Sudah seyogyanya bagi santri untuk menjaga marwah kyai dan pesantrennya. Dan membelanya adalah harga mati. Ini bukan sikap fanatik buta, karena kesetiaan santri kepada kyainya atas dasar cinta dan taat.
Saya pribadi sungguh amat terluka saat ditontonkan framing negatif pada program xpose uncensored yang diunggah oleh Trans7. Terlebih ketika dalam potongan video tersebut menampilkan KH. Anwar Manshur namun dengan narasi yang terkesan menyudutkannya dan menganggap pesantren sebagai sarangnya praktik feodalisme dan eksploitatif. Tapi saya yakin mereka bernarasi sedemikian karena tidak pernah mencicipi kehidupan di pesantren. Dan mereka juga tidak kenal siapa sosok KH. Anwar Manshur yang mereka fitnah.
Mengenal Sosok KH. Anwar Manshur
KH. Anwar Manshur adalah sosok kyai yang sederhana dan low profile (tidak ingin dikenal). Ia bukan singa podium yang berkoar-koar di atas mimbar. Ia hanya seorang kyai yang telaten mengajari santri-santrinya kitab gundul dengan sistem bandongan ala kyai-kyai kuno.
Soal istiqomah, beliau tidak diragukan. Pengalaman saya waktu di Lirboyo, setiap jam tiga beliau sudah stand by di masjid lawang songo, melaksanakan salat tahajjud, membaca wirid dan wadzifah yang lain sampai dikumandangkan adzan shubuh. Dengan usia yang hampir satu abad, beliau tetap istiqomah memngimami berjamaah salat shubuh di masjid Lirboyo itu.

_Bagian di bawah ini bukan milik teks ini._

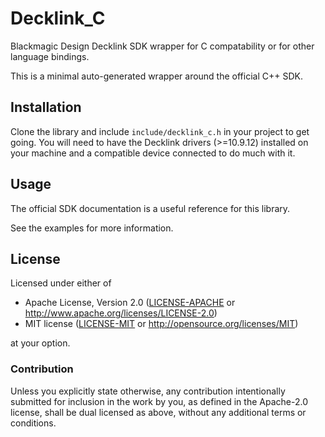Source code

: # Decklink_C

Blackmagic Design Decklink SDK wrapper for C compatability or for other language bindings.

This is a minimal auto-generated wrapper around the official C++ SDK.

## Installation

Clone the library and include `include/decklink_c.h` in your project to get going. You will need to have the Decklink
drivers (>=10.9.12) installed on your machine and a compatible device connected to do much with it.

## Usage

The official SDK documentation is a useful reference for this library.

See the examples for more information.

## License

Licensed under either of

 * Apache License, Version 2.0 ([LICENSE-APACHE](LICENSE-APACHE) or http://www.apache.org/licenses/LICENSE-2.0)
 * MIT license ([LICENSE-MIT](LICENSE-MIT) or http://opensource.org/licenses/MIT)

at your option.

### Contribution

Unless you explicitly state otherwise, any contribution intentionally submitted
for inclusion in the work by you, as defined in the Apache-2.0 license, shall be dual licensed as above, without any
additional terms or conditions.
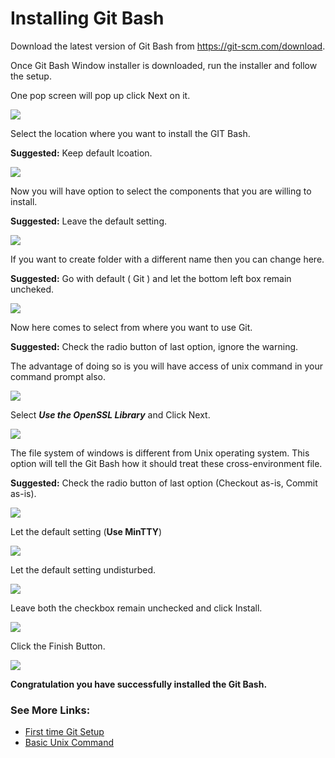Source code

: # Installing Git Bash
Download the latest version of Git Bash from https://git-scm.com/download.

Once Git Bash Window installer is downloaded, run the installer and follow the setup.

One pop screen will pop up click Next on it.

![](_img/git-installation/step1.png)

Select the location where you want to install the GIT Bash. 

**Suggested:** Keep default lcoation.

![](_img/git-installation/step2.png)

Now you will have option to select the components that you are willing to install.

**Suggested:** Leave the default setting.

![](_img/git-installation/step3.png)

If you want to create folder with a different name then you can change here.

**Suggested:** Go with default ( Git ) and let the bottom left box remain uncheked.

![](_img/git-installation/step4.png)

Now here comes to select from where you want to use Git.

**Suggested:** Check the radio button of last option, ignore the warning.

The advantage of doing so is you will have access of unix command in your command prompt also.

![](_img/git-installation/step6.png)

Select _**Use the OpenSSL Library**_ and Click Next.

![](_img/git-installation/step7.png)

The file system of windows is different from Unix operating system. This option will tell the Git Bash how it should treat these cross-environment file.

**Suggested:** Check the radio button of last option (Checkout as-is, Commit as-is).

![](_img/git-installation/step8.png)


Let the default setting (**Use MinTTY**)

![](_img/git-installation/step9.png)

Let the default setting undisturbed.

![](_img/git-installation/step10.png)

Leave both the checkbox remain unchecked and click Install.

![](_img/git-installation/step11.png)

Click the Finish Button.

![](_img/git-installation/step12.png)

**Congratulation you have successfully installed the Git Bash.**

### See More Links:
- [First time Git Setup]()
- [Basic Unix Command]()

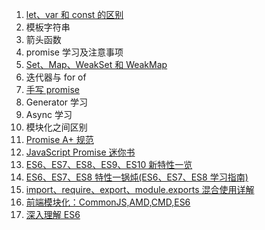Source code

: 1. [let、var 和 const 的区别](https://github.com/mqyqingfeng/Blog/issues/82)
2. 模板字符串
3. 箭头函数
4. promise 学习及注意事项
5. [Set、Map、WeakSet 和 WeakMap](https://github.com/sisterAn/blog/issues/24)
6. 迭代器与 for of
7. [手写 promise](https://github.com/xieranmaya/blog/issues/3)
8. Generator 学习
9. Async 学习
10. 模块化之间区别
11. [Promise A+ 规范](https://malcolmyu.github.io/2015/06/12/Promises-A-Plus/)
12. [JavaScript Promise 迷你书](http://liubin.org/promises-book/)
13. [ES6、ES7、ES8、ES9、ES10 新特性一览](https://juejin.im/post/5ca2e1935188254416288eb2)
14. [ES6、ES7、ES8 特性一锅炖(ES6、ES7、ES8 学习指南)](https://juejin.im/post/5b9cb3336fb9a05d290ee47e)
15. [import、require、export、module.exports 混合使用详解](https://juejin.im/post/5a2e5f0851882575d42f5609)
16. [前端模块化：CommonJS,AMD,CMD,ES6](https://juejin.im/post/5aaa37c8f265da23945f365c)
17. [深入理解 ES6](https://github.com/hyy1115/ES6-learning)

Selain itu, beliau juga sangat ramah kepada tamu-tamunya. Beliau tidak pernah pilah-pilih tamu, siapapun orangnya: petani, pejabat, kaya, miskin, mulai yang sekedar mencari berkah sampai yang bermaksud untuk politik, semuanya beliau rangkul dan dilayani selayaknya. Sedikit cerita saat saya berkunjung ke dalem (rumah) beliau:
Awal kali ke Pondok Lirboyo, saya menyempatkan diri untuk sowan kepada KH. Anwar Manshur bersama kedua teman saya. Pada waktu itu, saya sempat punya sangkaan bahwa beliau tidak akan menerima kami bertiga, karena saya tahu kegiatan beliau super sibuk. Namun, diluar dugaan, beliau sangat ramah dan menjamu kami dengan baik. Beliau juga sempat menanyakan asal kami. Bahkan yang bikin kami tercengang, setiap kali kami selesai menjawab pertanyaannya, beliau mengadahkan kedua tangannya dan berdoa. Ini diluar ekspektasi kami bertiga. Yang awalnya kami hanya ingin bersalaman dan mencium tangannya, tapi beliau memberi hal yang lebih berharga dari itu.
Oleh karenanya kami mohon, stop memfitnah pesantren dan kyai-kyai kami; roan/kerja bakti kalian anggap eksploitasi, dan adab sebagai feodalisme. Ini bukan soal pembelaan semata, tapi kami tidak rela jika kyai-kyai diinjak-injak kehormatannya. Sudah tugas santri menjaga marwah kyai dan pesantrennya.